I would refer to Alexander as being a radical activist not only because of her work with criminal justice reform, but, too, because her platform is rooted in the idea that in order to bring about substantial change for the criminal justice system, we must uproot the racial caste system that still plagues America’s institutions and ideologies. She recognizes that injustice against Black and Brown peoples does not begin with the criminal justice system, nor does it end there. There are foundational racist ideologies that have permeated the criminal justice system and perpetuated the maltreatment of Black and Brown people. In her 2010 groundbreaking novel The New Jim Crow: Mass Incarceration in the Age of Colorblindness, Alexander demonstrates how Jim Crow laws of the late 1800s to the mid-1950s have simply been repackaged and redesigned in our 21st century reality so to maintain the subjugation of Black and Brown people. The ideas that the novel presents have been perceived as being so radical that several prisons across the country banned the book from their institutions including the prisons of New Jersey and North Carolina. Those bans did not stop the momentum or impact of Alexander’s novel as he novel has since been cited in judicial decision has been included in campus-wide curriculums.
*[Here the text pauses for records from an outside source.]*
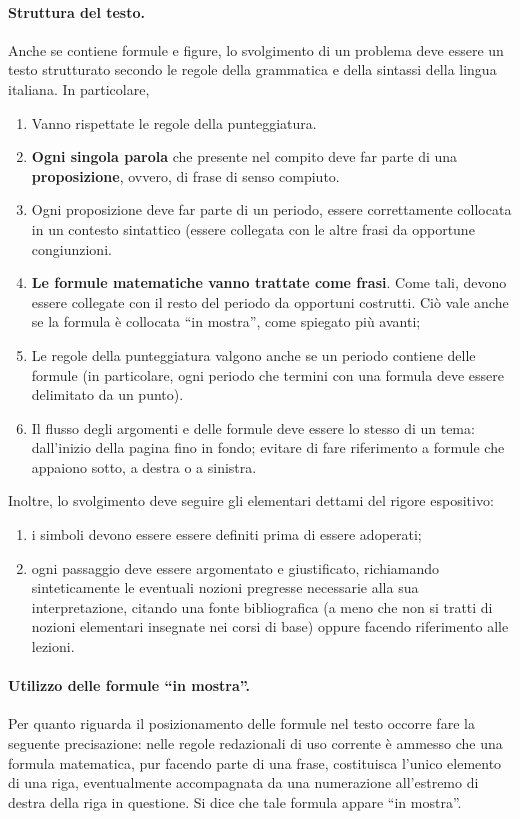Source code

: \documentclass[12pt]{article}
\begin{document}
\paragraph{Struttura del testo.}
Anche se contiene formule e figure, lo svolgimento di un problema deve essere un testo strutturato secondo le regole della grammatica e della sintassi della lingua italiana. In particolare, 
\begin{enumerate}
  \item \label{punteggiatura} Vanno rispettate le regole della punteggiatura.
\item {\bf Ogni singola parola} che presente nel compito deve far parte di una {\bf proposizione}, ovvero, di frase di senso compiuto.
\item Ogni proposizione deve far parte di un periodo, essere correttamente collocata in un contesto sintattico (essere collegata con le altre frasi da opportune congiunzioni.
\item  {\bf Le formule matematiche vanno trattate come frasi}. Come tali, devono essere collegate con il resto del periodo da opportuni costrutti. Ci\`o vale anche se la formula \`e collocata ``in mostra'', come spiegato pi\`u avanti;
\item Le regole della punteggiatura valgono anche se un periodo contiene delle formule (in particolare, ogni periodo che termini con una formula deve essere delimitato da un punto).
\item Il flusso degli argomenti e delle formule deve essere lo stesso di un tema: dall'inizio della pagina fino in fondo; evitare di fare riferimento a formule che appaiono sotto, a destra o a sinistra.
\end{enumerate}

Inoltre, lo svolgimento deve seguire gli elementari dettami del rigore espositivo:\
\begin{enumerate}[resume]
\item \label{pippo} i simboli devono essere essere definiti prima di essere adoperati;
\item ogni passaggio deve essere argomentato e giustificato, richiamando sinteticamente le eventuali nozioni pregresse necessarie alla sua interpretazione, citando una fonte bibliografica (a meno che non si tratti di nozioni elementari insegnate nei corsi di base) oppure facendo riferimento alle lezioni.
\end{enumerate}

\paragraph{Utilizzo delle formule ``in mostra''.} Per quanto riguarda il posizionamento delle formule nel testo occorre fare la seguente precisazione: nelle regole redazionali di uso corrente \`e ammesso che una formula matematica, pur facendo parte di una frase, costituisca l'unico elemento di una riga, eventualmente accompagnata da una numerazione all'estremo di destra della riga in questione. Si dice che tale formula appare ``in mostra''. 
\end{document}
Alexander has shifted her approach to tackling the injustices of the criminal justice system as she now works as a visiting professor at the Union Theological Seminary where she, with her students, explores the morality and spirituality that underlies mass incarceration.

This tweet that civil rights activist Reverend Jesse Jackson Sr. tweeted demonstrates just how powerful Alexander’s novel can be. Her novel has the power to change lives on both the macro and micro levels.
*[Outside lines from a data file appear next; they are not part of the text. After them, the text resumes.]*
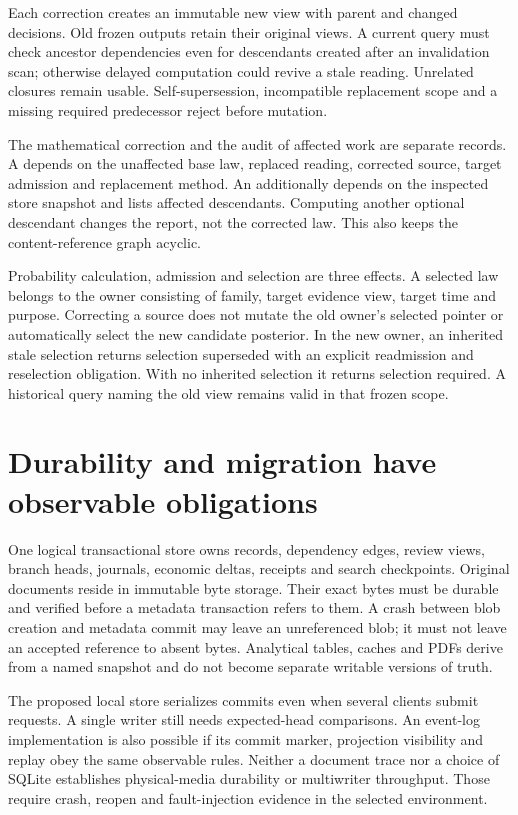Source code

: Each correction creates an immutable new view with parent and changed decisions.
Old frozen outputs retain their original views. A current query must check
ancestor dependencies even for descendants created after an invalidation scan;
otherwise delayed computation could revive a stale reading. Unrelated closures
remain usable. Self-supersession, incompatible replacement scope and a missing
required predecessor reject before mutation.

The mathematical correction and the audit of affected work are separate records.
A  depends on the unaffected base law, replaced reading,
corrected source, target admission and replacement method. An
 additionally depends on the inspected store snapshot
and lists affected descendants. Computing another optional descendant changes
the report, not the corrected law. This also keeps the content-reference graph
acyclic.

Probability calculation, admission and selection are three effects. A selected
law belongs to the owner consisting of family, target evidence view, target time
and purpose. Correcting a source does not mutate the old owner's selected
pointer or automatically select the new candidate posterior. In the new owner,
an inherited stale selection returns selection superseded with an explicit
readmission and reselection obligation. With no inherited selection it returns
selection required. A historical query naming the old view remains valid in
that frozen scope.

\section{Durability and migration have observable obligations}
\label{sec:durability-migration}

One logical transactional store owns records, dependency edges, review views,
branch heads, journals, economic deltas, receipts and search checkpoints.
Original documents reside in immutable byte storage. Their exact bytes must
be durable and verified before a metadata transaction refers to them. A crash
between blob creation and metadata commit may leave an unreferenced blob; it
must not leave an accepted reference to absent bytes. Analytical tables, caches
and PDFs derive from a named snapshot and do not become separate writable
versions of truth.

The proposed local store serializes commits even when several clients submit
requests. A single writer still needs expected-head comparisons. An event-log
implementation is also possible if its commit marker, projection visibility and
replay obey the same observable rules. Neither a document trace nor a choice
of SQLite establishes physical-media durability or multiwriter throughput.
Those require crash, reopen and fault-injection evidence in the selected
environment.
In this short excerpt from Michelle Alexander’s novel ‘The New Jim Crow: Mass Incarceration in the Age of Colorblindness’ Alexander demonstrates how the incarceration of African Americans reinforces their subjugation and inferiority in the eyes of the racist mainstream of society.
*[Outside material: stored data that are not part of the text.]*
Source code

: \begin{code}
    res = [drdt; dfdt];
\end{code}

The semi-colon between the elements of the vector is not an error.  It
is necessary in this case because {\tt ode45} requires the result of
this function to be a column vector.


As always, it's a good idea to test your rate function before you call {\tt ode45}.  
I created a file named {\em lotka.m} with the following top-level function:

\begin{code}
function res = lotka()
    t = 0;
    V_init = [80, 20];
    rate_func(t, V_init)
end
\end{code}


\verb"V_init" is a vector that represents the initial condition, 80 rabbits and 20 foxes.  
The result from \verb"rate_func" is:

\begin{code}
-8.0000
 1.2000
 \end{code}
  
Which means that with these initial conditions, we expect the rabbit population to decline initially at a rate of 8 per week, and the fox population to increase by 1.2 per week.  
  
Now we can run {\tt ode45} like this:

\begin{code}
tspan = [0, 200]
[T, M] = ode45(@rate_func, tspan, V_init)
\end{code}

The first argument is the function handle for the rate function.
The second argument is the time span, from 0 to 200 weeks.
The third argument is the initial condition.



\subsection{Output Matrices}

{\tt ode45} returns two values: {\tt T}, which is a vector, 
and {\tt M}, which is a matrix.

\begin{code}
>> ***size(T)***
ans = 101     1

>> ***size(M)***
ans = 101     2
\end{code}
Michelle Alexander and civil rights activist Angela Davis have a discussion about the state of civil rights today with both agreeing that there’s been a sort of stagnation in progress towards equality and equity for Black people in the United States. The cycle of oppression has proven to be no less destructive than it has been since the fight against it began, it’s only been repackaged to affect people differently. But they assure that there is still hope for a better future, one where Black and Brown people are not persecuted for the color of their skin.